For the past 10 days The Car Guy and I have been Canadian Snow Birds. Yes, we packed up shorts and sun tan lotion and headed south to a place where snow flakes rarely fall – Phoenix Arizona. We have a few friends there, several who like us well enough to invite us to stay in their home. So stay we did – 5 days with some fellow Canadians, and 5 days with an American couple we met in the Middle East.
We enjoyed ourselves immensely, which made us wonder how we could stay there for several months a year. We made some mental calculations. How many friends would we have to have if we wanted to stay as guests in their homes (as opposed to buying a house or hauling a honking big RV down south each year?) There were too many variables to come up with an exact number, but it appeared that 5 days was about the maximum we could expect to be welcome before the host ran out of wine and beer and the towels needed changing. So, let’s say we moved to a new home every 5 days, and let’s say we planned on staying south of the border for about 4 months (and let’s say each month has 30 days, just to keep the arithmetic simple). That means we need to have 24 friends.
The 24 Friends who live in Arizona Plan is no more likely to happen than my 52 Friends who live all Around the World Plan. So we ended up back where we have been many times before – a discussion about a combination of staying with friends, buying some more timeshares, and/or a mobile domicile of some sort. We have never seriously considered buying a house there, though. Note the word ‘never’. Never is a word you should never, under any circumstances, say out loud.
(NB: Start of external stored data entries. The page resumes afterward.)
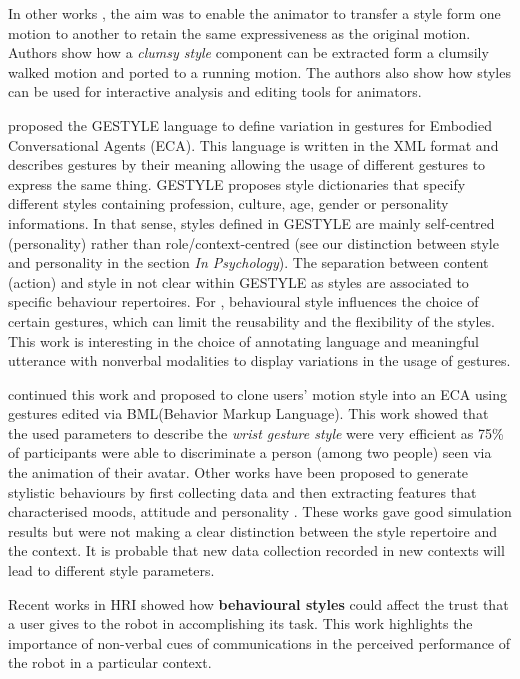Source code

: \documentclass[a4paper,twocolumn]{svjour3}
\begin{document}
In other works \cite{shapiro2006style}, the aim was to enable the animator to transfer a style form one motion to another to retain the same expressiveness as the original motion.
Authors show how a\textit{ clumsy style} component can be extracted form a clumsily walked motion and ported to a running motion. 
The authors also show how styles can be used for interactive analysis and editing tools for animators.

\cite{Noot2004} proposed the GESTYLE language to define variation in gestures for Embodied Conversational Agents (ECA). 
This language is written in the XML format and describes gestures by their meaning allowing the usage of different gestures to express the same thing.
GESTYLE proposes style dictionaries that specify different styles containing profession, culture, age, gender or personality informations.
In that sense, styles defined in GESTYLE are mainly self-centred (personality) rather than role/context-centred (see our distinction between style and personality in the section \textit{In Psychology}). 
The separation between content (action) and style in not clear within GESTYLE as styles are associated to specific behaviour repertoires.
For \cite{Noot2004}, behavioural style influences the choice of certain gestures, which can limit the reusability and the flexibility of the styles.
This work is interesting in the choice of annotating language and meaningful utterance with nonverbal modalities to display variations in the usage of gestures.

\cite{Rajagopal2012} continued this work and proposed to clone users' motion style into an ECA using gestures edited via BML(Behavior Markup Language).
This work showed that the used parameters to describe the \textit{wrist gesture style} were very efficient as 75\% of participants were able to discriminate a person (among two people) seen via the animation of their avatar.
Other works have been proposed to generate stylistic behaviours by first collecting data and then extracting features that characterised moods, attitude and personality \cite{Kang2013a,Czy2009}. 
These works gave good simulation results but were not making a clear distinction between the style repertoire and the context. 
It is probable that new data collection recorded in new contexts will lead to different style parameters.

Recent works in HRI showed how \textbf{behavioural styles} \cite{Ligthart2013,VandenBrule2014} could affect the trust that a user gives to the robot in accomplishing its task. 
This work highlights the importance of non-verbal cues of communications in the perceived performance of the robot in a particular context. 
\end{document}
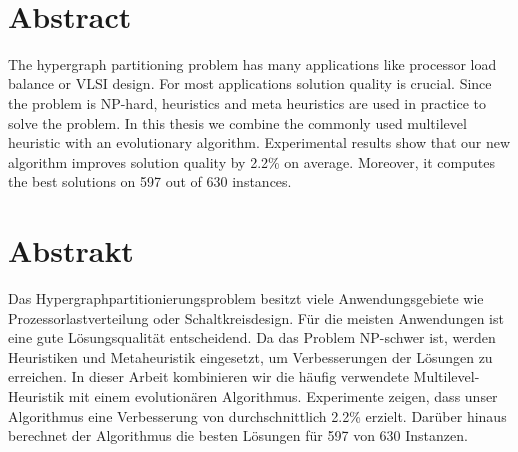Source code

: \documentclass[a4paper,12pt,titlepage, BCOR7mm,headsepline]{scrbook}
\numberwithin{equation}{section}
\begin{document}

\ 
\newpage
\clearpage

\section*{Abstract}
The hypergraph partitioning problem has many applications like processor load balance or VLSI design.
For most applications solution quality is crucial. Since the problem is NP-hard, heuristics and meta heuristics are used in practice to solve the problem. In this thesis we combine the commonly used multilevel heuristic with an evolutionary algorithm. Experimental results show that our new algorithm improves solution quality by 2.2\% on average. Moreover, it computes the best solutions on 597 out of 630 instances.






\section*{Abstrakt}
Das Hypergraphpartitionierungsproblem besitzt viele Anwendungsgebiete wie Prozessorlastverteilung oder Schaltkreisdesign. Für die meisten Anwendungen ist eine gute Lösungsqualität entscheidend. Da das Problem NP-schwer ist, werden Heuristiken und Metaheuristik eingesetzt, um Verbesserungen der Lösungen zu erreichen.
In dieser Arbeit kombinieren wir die häufig verwendete Multilevel-Heuristik mit einem evolutionären Algorithmus. Experimente zeigen, dass unser Algorithmus eine Verbesserung von durchschnittlich 2.2\% erzielt. Darüber hinaus berechnet der Algorithmus die besten Lösungen für 597 von 630 Instanzen.
\end{document}
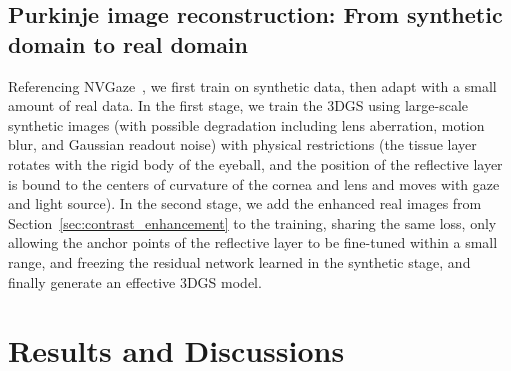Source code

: \documentclass[sigconf, screen, review]{acmart}
\begin{document}
\subsection{Purkinje image reconstruction: From synthetic domain to real domain}

Referencing NVGaze~\cite{NVGaze}, we first train on synthetic data, then adapt with a small amount of real data. In the first stage, we train the 3DGS using large-scale synthetic images (with possible degradation including lens aberration, motion blur, and Gaussian readout noise) with physical restrictions (the tissue layer rotates with the rigid body of the eyeball, and the position of the reflective layer is bound to the centers of curvature of the cornea and lens and moves with gaze and light source). In the second stage, we add the enhanced real images from Section~\ref{sec:contrast_enhancement} to the training, sharing the same loss, only allowing the anchor points of the reflective layer to be fine-tuned within a small range, and freezing the residual network learned in the synthetic stage, and finally generate an effective 3DGS model.
\section{Results and Discussions}



\end{document}
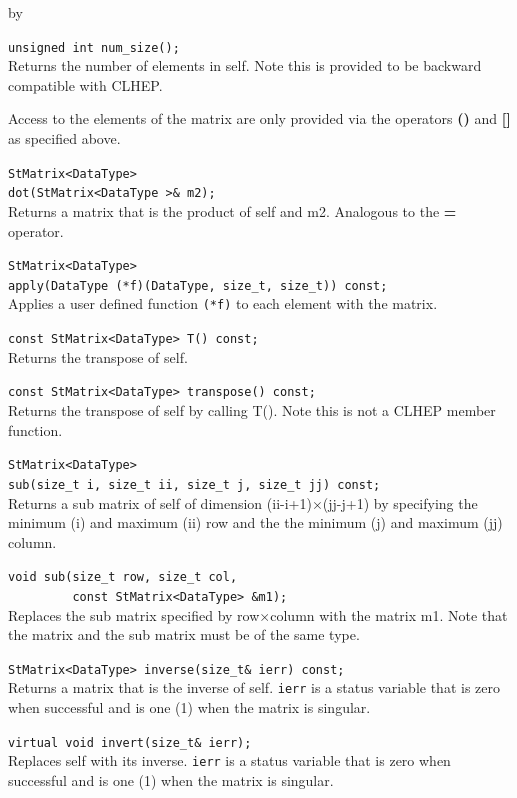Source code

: \documentclass[twoside]{article}
\newcommand{\comp}[1]{\texttt{#1}}%
\newcommand{\entrylabel}[1]{\mbox{\textbf{{#1}}}\hfil}%
\newenvironment{entry}
{\begin{list}{}%
    {\renewcommand{\makelabel}{\entrylabel}%
     \setlength{\labelwidth}{90pt}%
     \setlength{\leftmargin}{\labelwidth}
     \advance\leftmargin by \labelsep%
      }%
    }%
  {\end{list}}
\newcommand{\Entrylabel}[1]%
{\raisebox{0pt}[1ex][0pt]{\makebox[\labelwidth][l]%
    {\parbox[t]{\labelwidth}{\hspace{0pt}\textbf{{#1}}}}}}
\newenvironment{Entry}%
{\renewcommand{\entrylabel}{\Entrylabel}\begin{entry}}%
  {\end{entry}}
\begin{document}
\begin{description}
\begin{Entry}
  \verb+unsigned int num_size();+\\
  Returns the number of elements in self.  Note this is
  provided to be backward compatible with CLHEP.

  Access to the elements of the matrix are only provided
  via the operators {\bf ()} and {\bf []} as specified above.  

  \verb+StMatrix<DataType>+\\
  \verb+dot(StMatrix<DataType >& m2);+\\
  Returns a matrix that is the product of self and m2.  Analogous to
  the {\bf *=} operator.
  
  \verb+StMatrix<DataType>+\\
  \verb+apply(DataType (*f)(DataType, size_t, size_t)) const;+\\
  Applies a user defined function \comp{(*f)} to each element with the
  matrix.
  
  \verb+const StMatrix<DataType> T() const;+\\
  Returns the transpose of self.

  \verb+const StMatrix<DataType> transpose() const;+\\
  Returns the transpose of self by calling T().  Note this
  is not a CLHEP member function.

  \verb+StMatrix<DataType>+\\
  \verb+sub(size_t i, size_t ii, size_t j, size_t jj) const;+\\
  Returns a sub matrix of self of dimension (ii-i+1)$\times$(jj-j+1) by
  specifying the minimum (i) and maximum (ii) row and the the minimum (j)
  and maximum (jj) column.

  \verb+void sub(size_t row, size_t col,+\\
  \verb+         const StMatrix<DataType> &m1);+\\
  Replaces the sub matrix specified by row$\times$column with
  the matrix m1.  Note that the matrix and the sub matrix must
  be of the same type.
  
  \verb+StMatrix<DataType> inverse(size_t& ierr) const;+\\
  Returns a matrix that is the inverse of self.  \comp{ierr}
  is a status variable that is zero when successful and is
  one (1) when the matrix is singular.
    
  \verb+virtual void invert(size_t& ierr);+\\
  Replaces self with its inverse.  \comp{ierr}
  is a status variable that is zero when successful and is
  one (1) when the matrix is singular.


\end{Entry}
\end{description}
\end{document}

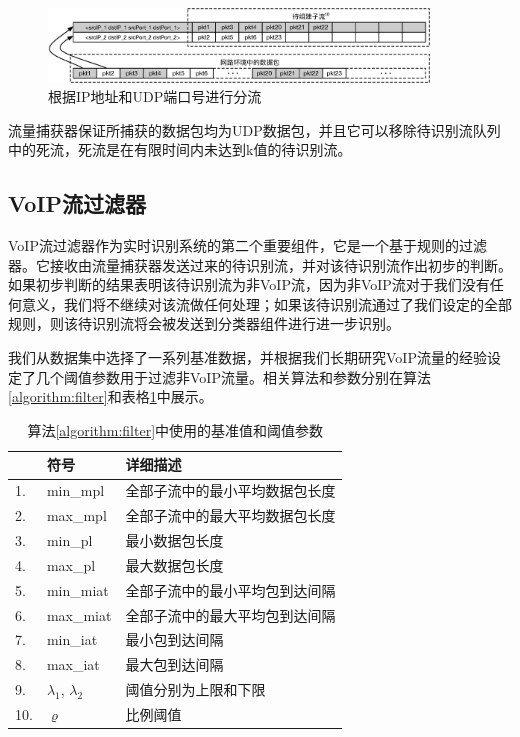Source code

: \begin{figure}[htp]
\begin{center}
\includegraphics[width=0.9\textwidth]{figures/flow.eps}
\caption{根据IP地址和UDP端口号进行分流}\label{fig:flow}
\end{center}
\end{figure}

流量捕获器保证所捕获的数据包均为UDP数据包，并且它可以移除待识别流队列中的死流，死流是在有限时间内未达到k值的待识别流。

\subsection{VoIP流过滤器}
VoIP流过滤器作为实时识别系统的第二个重要组件，它是一个基于规则的过滤器。它接收由流量捕获器发送过来的待识别流，并对该待识别流作出初步的判断。如果初步判断的结果表明该待识别流为非VoIP流，因为非VoIP流对于我们没有任何意义，我们将不继续对该流做任何处理；如果该待识别流通过了我们设定的全部规则，则该待识别流将会被发送到分类器组件进行进一步识别。

我们从数据集中选择了一系列基准数据，并根据我们长期研究VoIP流量的经验设定了几个阈值参数用于过滤非VoIP流量。相关算法和参数分别在算法\ref{algorithm:filter}和表格\ref{tab:rules}中展示。

\begin{table}[htbp]
  \caption{算法\ref{algorithm:filter}中使用的基准值和阈值参数}
  \label{tab:rules}
  \centering
  \begin{tabular}{l l l}
    \hline
    \textbf{} & \textbf{符号} & \textbf{详细描述}\\
    \hline
    1. & min\_mpl      &   全部子流中的最小平均数据包长度\\
    2. & max\_mpl      &  全部子流中的最大平均数据包长度\\
    3. & min\_pl      &   最小数据包长度\\
    4. & max\_pl      &   最大数据包长度\\
    5. & min\_miat      &   全部子流中的最小平均包到达间隔\\
    6. & max\_miat      &   全部子流中的最大平均包到达间隔\\
    7. & min\_iat      &   最小包到达间隔\\
    8. & max\_iat      &  最大包到达间隔\\
    9. & ${\lambda_1}$, ${\lambda_2}$      &  阈值分别为上限和下限 \\
    10. & ${\varrho}$    &   比例阈值\\
    \hline
  \end{tabular}
\end{table}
It will come back to bite you every time.
Our Arizona-Canadian friends, who also don’t have 24 friends who they could stay with, have bought a winter house outside of Phoenix. The second evening we were there, a family of Javelina strolled through the back yard. Dad, Mom, a couple of little Javelina kids. I didn’t get a very good picture, but I have good memories of the warm evening air and the lovely dinner on the outside patio, (and the wine and the beer). That night we watched the stars from the comfort of our lounge chairs.
The next morning our host picked a bucket full of oranges off one of his fruit trees. He made them into juice which accompanied our breakfasts on the patio.
Many of the prickly plants (which all plants seem to be to a greater or lesser degree) were blooming. On the day before we were leaving, the Echinopsis finally opened. What a huge trumpet shape flower!
But – getting back to Never. We were never going to buy a home in this Never Never Desert Land. But a respite from a long Canadian winter looks more and more attractive as the years tick by, and we are, by nature, people who like to have a roof over our heads that we can call our home. We returned to Canada with a list of housing options, and the willingness to open the door to the thought that we would like to be Snowbirds. It wasn’t all that hard to think this change is a good thing, because when we got home, it started to snow again.